## TASK
Please filter the data below down to the lines holding the string "toBe".

## AVAILABLE DATA

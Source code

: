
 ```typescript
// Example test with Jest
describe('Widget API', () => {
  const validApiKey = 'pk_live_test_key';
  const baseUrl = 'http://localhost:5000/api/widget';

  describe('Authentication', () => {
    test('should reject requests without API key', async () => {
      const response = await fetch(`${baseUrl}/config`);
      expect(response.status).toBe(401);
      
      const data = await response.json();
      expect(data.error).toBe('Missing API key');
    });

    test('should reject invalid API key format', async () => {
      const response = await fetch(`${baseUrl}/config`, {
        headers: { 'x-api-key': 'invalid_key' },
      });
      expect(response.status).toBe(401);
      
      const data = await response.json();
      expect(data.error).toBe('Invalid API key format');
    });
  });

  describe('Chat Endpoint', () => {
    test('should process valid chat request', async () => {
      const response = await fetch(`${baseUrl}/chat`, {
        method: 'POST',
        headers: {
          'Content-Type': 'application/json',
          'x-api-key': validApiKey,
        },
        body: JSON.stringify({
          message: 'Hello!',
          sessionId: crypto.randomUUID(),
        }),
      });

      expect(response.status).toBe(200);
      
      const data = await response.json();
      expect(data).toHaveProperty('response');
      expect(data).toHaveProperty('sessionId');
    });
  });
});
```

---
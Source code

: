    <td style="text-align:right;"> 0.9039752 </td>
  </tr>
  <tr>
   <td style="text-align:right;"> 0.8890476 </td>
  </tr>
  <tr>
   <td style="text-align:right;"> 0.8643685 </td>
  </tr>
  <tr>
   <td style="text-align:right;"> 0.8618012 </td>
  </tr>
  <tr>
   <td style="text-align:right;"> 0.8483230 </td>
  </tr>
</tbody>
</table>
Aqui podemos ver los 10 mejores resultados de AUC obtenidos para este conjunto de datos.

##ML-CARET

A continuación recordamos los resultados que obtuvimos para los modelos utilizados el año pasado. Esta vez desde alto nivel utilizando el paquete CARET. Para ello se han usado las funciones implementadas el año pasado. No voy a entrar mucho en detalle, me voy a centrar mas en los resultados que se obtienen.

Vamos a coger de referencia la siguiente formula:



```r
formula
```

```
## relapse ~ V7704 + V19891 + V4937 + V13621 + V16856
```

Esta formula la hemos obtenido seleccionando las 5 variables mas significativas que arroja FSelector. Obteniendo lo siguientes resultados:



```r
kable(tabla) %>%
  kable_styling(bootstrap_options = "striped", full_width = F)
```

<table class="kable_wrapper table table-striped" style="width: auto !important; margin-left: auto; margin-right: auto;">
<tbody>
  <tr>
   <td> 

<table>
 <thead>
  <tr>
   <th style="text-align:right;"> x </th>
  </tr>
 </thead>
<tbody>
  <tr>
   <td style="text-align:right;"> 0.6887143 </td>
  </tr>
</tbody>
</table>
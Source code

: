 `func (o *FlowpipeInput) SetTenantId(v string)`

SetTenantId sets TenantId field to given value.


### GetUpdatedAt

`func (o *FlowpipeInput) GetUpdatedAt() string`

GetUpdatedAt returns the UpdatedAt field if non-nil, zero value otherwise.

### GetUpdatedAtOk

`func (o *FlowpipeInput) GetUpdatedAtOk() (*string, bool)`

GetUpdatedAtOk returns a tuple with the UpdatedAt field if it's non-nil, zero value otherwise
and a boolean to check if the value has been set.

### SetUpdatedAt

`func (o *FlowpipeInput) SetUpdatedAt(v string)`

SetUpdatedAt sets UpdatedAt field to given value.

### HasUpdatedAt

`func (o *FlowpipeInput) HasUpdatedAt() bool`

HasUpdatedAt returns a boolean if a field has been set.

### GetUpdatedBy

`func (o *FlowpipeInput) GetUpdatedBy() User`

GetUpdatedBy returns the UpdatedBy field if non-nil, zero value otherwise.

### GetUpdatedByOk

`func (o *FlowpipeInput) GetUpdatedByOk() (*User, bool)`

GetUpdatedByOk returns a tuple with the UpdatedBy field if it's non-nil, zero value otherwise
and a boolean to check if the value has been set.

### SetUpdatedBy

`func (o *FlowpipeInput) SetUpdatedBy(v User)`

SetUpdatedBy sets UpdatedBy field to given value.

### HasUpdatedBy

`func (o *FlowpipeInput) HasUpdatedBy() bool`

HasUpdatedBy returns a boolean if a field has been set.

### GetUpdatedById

## WRITTEN RESPONSE
      expect(response.status).toBe(401);
      expect(data.error).toBe('Missing API key');
      expect(response.status).toBe(401);
      expect(data.error).toBe('Invalid API key format');
      expect(response.status).toBe(200);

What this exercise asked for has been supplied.